Lines with the word "frame" are the ones wanted. Copy each of them from the entries below.
*** Begin section ***
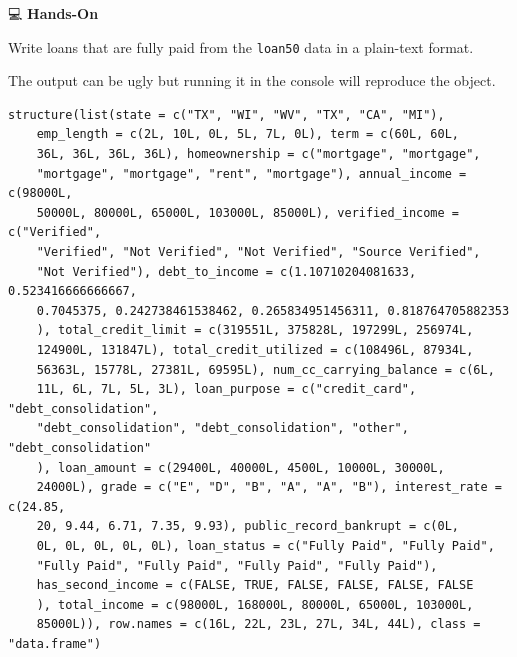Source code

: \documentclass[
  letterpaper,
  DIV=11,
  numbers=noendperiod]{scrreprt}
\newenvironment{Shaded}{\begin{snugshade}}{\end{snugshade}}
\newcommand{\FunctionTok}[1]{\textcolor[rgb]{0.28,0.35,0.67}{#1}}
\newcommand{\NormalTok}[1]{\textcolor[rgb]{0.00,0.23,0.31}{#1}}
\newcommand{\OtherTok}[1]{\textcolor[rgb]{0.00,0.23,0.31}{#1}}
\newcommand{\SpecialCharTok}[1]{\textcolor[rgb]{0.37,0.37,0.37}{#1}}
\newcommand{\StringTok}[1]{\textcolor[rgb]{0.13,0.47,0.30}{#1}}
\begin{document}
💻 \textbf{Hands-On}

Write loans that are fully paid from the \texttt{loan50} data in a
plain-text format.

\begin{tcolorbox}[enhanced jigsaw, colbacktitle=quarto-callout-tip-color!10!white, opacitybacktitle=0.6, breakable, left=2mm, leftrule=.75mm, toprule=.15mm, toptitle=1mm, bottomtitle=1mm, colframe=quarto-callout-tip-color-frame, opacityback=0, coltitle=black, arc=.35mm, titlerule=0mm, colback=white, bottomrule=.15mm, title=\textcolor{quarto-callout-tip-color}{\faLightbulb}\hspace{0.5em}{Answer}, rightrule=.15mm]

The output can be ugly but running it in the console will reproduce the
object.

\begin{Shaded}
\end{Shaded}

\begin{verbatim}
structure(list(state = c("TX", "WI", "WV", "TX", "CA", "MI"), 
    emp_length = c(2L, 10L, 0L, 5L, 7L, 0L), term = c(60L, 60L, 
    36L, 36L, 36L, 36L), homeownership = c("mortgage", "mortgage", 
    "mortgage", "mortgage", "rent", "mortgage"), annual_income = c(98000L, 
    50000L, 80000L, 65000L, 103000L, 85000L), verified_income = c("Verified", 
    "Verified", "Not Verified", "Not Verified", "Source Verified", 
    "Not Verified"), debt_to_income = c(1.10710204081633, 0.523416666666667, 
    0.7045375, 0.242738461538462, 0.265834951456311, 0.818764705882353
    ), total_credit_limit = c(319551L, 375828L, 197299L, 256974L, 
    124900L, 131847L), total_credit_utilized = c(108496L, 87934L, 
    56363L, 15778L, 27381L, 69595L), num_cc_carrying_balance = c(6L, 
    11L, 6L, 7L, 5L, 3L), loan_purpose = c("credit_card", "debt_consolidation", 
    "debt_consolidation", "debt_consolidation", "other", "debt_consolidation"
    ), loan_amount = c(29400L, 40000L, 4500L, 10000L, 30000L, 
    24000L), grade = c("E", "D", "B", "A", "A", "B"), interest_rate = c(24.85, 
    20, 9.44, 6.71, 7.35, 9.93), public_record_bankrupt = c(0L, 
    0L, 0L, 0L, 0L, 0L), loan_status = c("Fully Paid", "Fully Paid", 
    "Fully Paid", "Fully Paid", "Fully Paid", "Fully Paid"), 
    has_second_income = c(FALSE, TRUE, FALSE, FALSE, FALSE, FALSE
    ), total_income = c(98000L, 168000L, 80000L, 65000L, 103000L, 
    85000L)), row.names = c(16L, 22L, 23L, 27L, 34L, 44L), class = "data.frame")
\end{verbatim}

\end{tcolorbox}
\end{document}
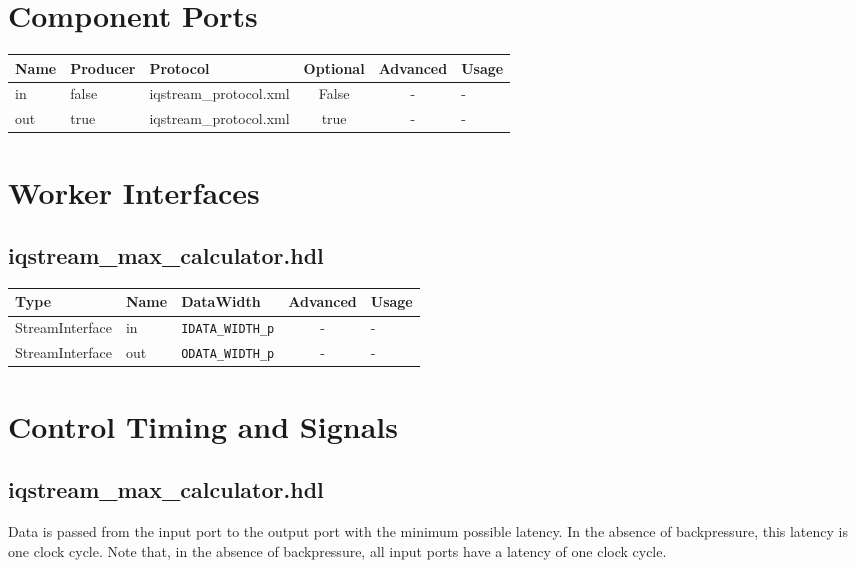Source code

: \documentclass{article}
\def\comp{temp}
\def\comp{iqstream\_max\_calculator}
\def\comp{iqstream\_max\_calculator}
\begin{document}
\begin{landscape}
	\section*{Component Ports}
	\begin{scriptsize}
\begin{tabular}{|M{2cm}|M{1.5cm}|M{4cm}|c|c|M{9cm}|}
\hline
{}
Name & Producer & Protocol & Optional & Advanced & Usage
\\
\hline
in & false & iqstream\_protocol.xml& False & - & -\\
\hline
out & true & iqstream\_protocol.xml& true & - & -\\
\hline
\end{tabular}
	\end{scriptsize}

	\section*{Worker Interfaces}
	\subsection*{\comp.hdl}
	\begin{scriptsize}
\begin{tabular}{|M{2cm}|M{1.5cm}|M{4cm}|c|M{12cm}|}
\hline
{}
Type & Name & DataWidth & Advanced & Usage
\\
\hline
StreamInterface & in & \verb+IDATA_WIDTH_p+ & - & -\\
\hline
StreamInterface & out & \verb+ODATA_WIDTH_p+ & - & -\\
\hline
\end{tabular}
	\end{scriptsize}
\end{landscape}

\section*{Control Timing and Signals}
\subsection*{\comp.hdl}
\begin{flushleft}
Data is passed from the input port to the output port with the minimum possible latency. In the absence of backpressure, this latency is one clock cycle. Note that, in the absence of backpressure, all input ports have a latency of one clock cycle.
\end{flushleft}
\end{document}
*** End section ***
→ Expected answer:
\begin{tcolorbox}[enhanced jigsaw, colbacktitle=quarto-callout-tip-color!10!white, opacitybacktitle=0.6, breakable, left=2mm, leftrule=.75mm, toprule=.15mm, toptitle=1mm, bottomtitle=1mm, colframe=quarto-callout-tip-color-frame, opacityback=0, coltitle=black, arc=.35mm, titlerule=0mm, colback=white, bottomrule=.15mm, title=\textcolor{quarto-callout-tip-color}{\faLightbulb}\hspace{0.5em}{Answer}, rightrule=.15mm]
    85000L)), row.names = c(16L, 22L, 23L, 27L, 34L, 44L), class = "data.frame")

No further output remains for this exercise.